§ Data to examine
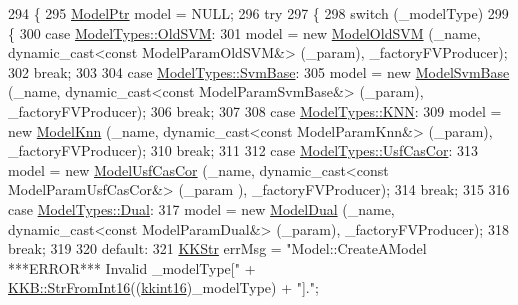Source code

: \begin{DoxyCode}
294 \{
295   \hyperlink{class_k_k_m_l_l_1_1_model}{ModelPtr}  model = NULL;
296   \textcolor{keywordflow}{try}
297   \{
298     \textcolor{keywordflow}{switch}  (\_modelType)
299     \{
300     \textcolor{keywordflow}{case}  \hyperlink{class_k_k_m_l_l_1_1_model_aeda4060e088c67446ca993eefcecea06a7a3ee72cc2709227d58fd2c189a2a58b}{ModelTypes::OldSVM}:    
301           model = \textcolor{keyword}{new} \hyperlink{class_k_k_m_l_l_1_1_model_old_s_v_m}{ModelOldSVM}    (\_name, dynamic\_cast<const ModelParamOldSVM&>    (\_param), 
      \_factoryFVProducer);
302           \textcolor{keywordflow}{break};
303 
304     \textcolor{keywordflow}{case}  \hyperlink{class_k_k_m_l_l_1_1_model_aeda4060e088c67446ca993eefcecea06ac59ef2743d310cad5d7bbb7b53773bb4}{ModelTypes::SvmBase}:
305           model = \textcolor{keyword}{new} \hyperlink{class_k_k_m_l_l_1_1_model_svm_base}{ModelSvmBase}   (\_name, dynamic\_cast<const ModelParamSvmBase&>   (\_param),
       \_factoryFVProducer);
306           \textcolor{keywordflow}{break};
307 
308     \textcolor{keywordflow}{case}  \hyperlink{class_k_k_m_l_l_1_1_model_aeda4060e088c67446ca993eefcecea06ab602e23c0ec2466f3aa6cade0cd5ce05}{ModelTypes::KNN}:
309           model = \textcolor{keyword}{new} \hyperlink{class_k_k_m_l_l_1_1_model_knn}{ModelKnn}       (\_name, dynamic\_cast<const ModelParamKnn&>       (\_param), 
      \_factoryFVProducer);
310           \textcolor{keywordflow}{break};
311 
312     \textcolor{keywordflow}{case}  \hyperlink{class_k_k_m_l_l_1_1_model_aeda4060e088c67446ca993eefcecea06ade699dc1790347a08d7060ab8078c71c}{ModelTypes::UsfCasCor}:
313           model = \textcolor{keyword}{new} \hyperlink{class_k_k_m_l_l_1_1_model_usf_cas_cor}{ModelUsfCasCor} (\_name, dynamic\_cast<const ModelParamUsfCasCor&> (\_param
      ), \_factoryFVProducer);
314           \textcolor{keywordflow}{break};
315 
316     \textcolor{keywordflow}{case}  \hyperlink{class_k_k_m_l_l_1_1_model_aeda4060e088c67446ca993eefcecea06acf53591af1208ddd535806600273099a}{ModelTypes::Dual}:
317           model = \textcolor{keyword}{new} \hyperlink{class_k_k_m_l_l_1_1_model_dual}{ModelDual}      (\_name, dynamic\_cast<const ModelParamDual&>      (\_param), 
      \_factoryFVProducer);
318           \textcolor{keywordflow}{break};
319 
320     \textcolor{keywordflow}{default}:
321           \hyperlink{class_k_k_b_1_1_k_k_str}{KKStr} errMsg = \textcolor{stringliteral}{"Model::CreateAModel   ***ERROR***  Invalid \_modelType["} + 
      \hyperlink{namespace_k_k_b_a197206fb786776e54355a462b6181aac}{KKB::StrFromInt16}((\hyperlink{namespace_k_k_b_a93809780ee294124dda4c23069f41248}{kkint16})\_modelType) + \textcolor{stringliteral}{"]."};

\end{DoxyCode}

§ Assigned task
Please output all the data exactly as given, with the pictures omitted.

§ Result
Source code

: \begin{DoxyCode}
294 \{
295   \hyperlink{class_k_k_m_l_l_1_1_model}{ModelPtr}  model = NULL;
296   \textcolor{keywordflow}{try}
297   \{
298     \textcolor{keywordflow}{switch}  (\_modelType)
299     \{
300     \textcolor{keywordflow}{case}  \hyperlink{class_k_k_m_l_l_1_1_model_aeda4060e088c67446ca993eefcecea06a7a3ee72cc2709227d58fd2c189a2a58b}{ModelTypes::OldSVM}:    
301           model = \textcolor{keyword}{new} \hyperlink{class_k_k_m_l_l_1_1_model_old_s_v_m}{ModelOldSVM}    (\_name, dynamic\_cast<const ModelParamOldSVM&>    (\_param), 
      \_factoryFVProducer);
302           \textcolor{keywordflow}{break};
303 
304     \textcolor{keywordflow}{case}  \hyperlink{class_k_k_m_l_l_1_1_model_aeda4060e088c67446ca993eefcecea06ac59ef2743d310cad5d7bbb7b53773bb4}{ModelTypes::SvmBase}:
305           model = \textcolor{keyword}{new} \hyperlink{class_k_k_m_l_l_1_1_model_svm_base}{ModelSvmBase}   (\_name, dynamic\_cast<const ModelParamSvmBase&>   (\_param),
       \_factoryFVProducer);
306           \textcolor{keywordflow}{break};
307 
308     \textcolor{keywordflow}{case}  \hyperlink{class_k_k_m_l_l_1_1_model_aeda4060e088c67446ca993eefcecea06ab602e23c0ec2466f3aa6cade0cd5ce05}{ModelTypes::KNN}:
309           model = \textcolor{keyword}{new} \hyperlink{class_k_k_m_l_l_1_1_model_knn}{ModelKnn}       (\_name, dynamic\_cast<const ModelParamKnn&>       (\_param), 
      \_factoryFVProducer);
310           \textcolor{keywordflow}{break};
311 
312     \textcolor{keywordflow}{case}  \hyperlink{class_k_k_m_l_l_1_1_model_aeda4060e088c67446ca993eefcecea06ade699dc1790347a08d7060ab8078c71c}{ModelTypes::UsfCasCor}:
313           model = \textcolor{keyword}{new} \hyperlink{class_k_k_m_l_l_1_1_model_usf_cas_cor}{ModelUsfCasCor} (\_name, dynamic\_cast<const ModelParamUsfCasCor&> (\_param
      ), \_factoryFVProducer);
314           \textcolor{keywordflow}{break};
315 
316     \textcolor{keywordflow}{case}  \hyperlink{class_k_k_m_l_l_1_1_model_aeda4060e088c67446ca993eefcecea06acf53591af1208ddd535806600273099a}{ModelTypes::Dual}:
317           model = \textcolor{keyword}{new} \hyperlink{class_k_k_m_l_l_1_1_model_dual}{ModelDual}      (\_name, dynamic\_cast<const ModelParamDual&>      (\_param), 
      \_factoryFVProducer);
318           \textcolor{keywordflow}{break};
319 
320     \textcolor{keywordflow}{default}:
321           \hyperlink{class_k_k_b_1_1_k_k_str}{KKStr} errMsg = \textcolor{stringliteral}{"Model::CreateAModel   ***ERROR***  Invalid \_modelType["} + 
      \hyperlink{namespace_k_k_b_a197206fb786776e54355a462b6181aac}{KKB::StrFromInt16}((\hyperlink{namespace_k_k_b_a93809780ee294124dda4c23069f41248}{kkint16})\_modelType) + \textcolor{stringliteral}{"]."};

\end{DoxyCode}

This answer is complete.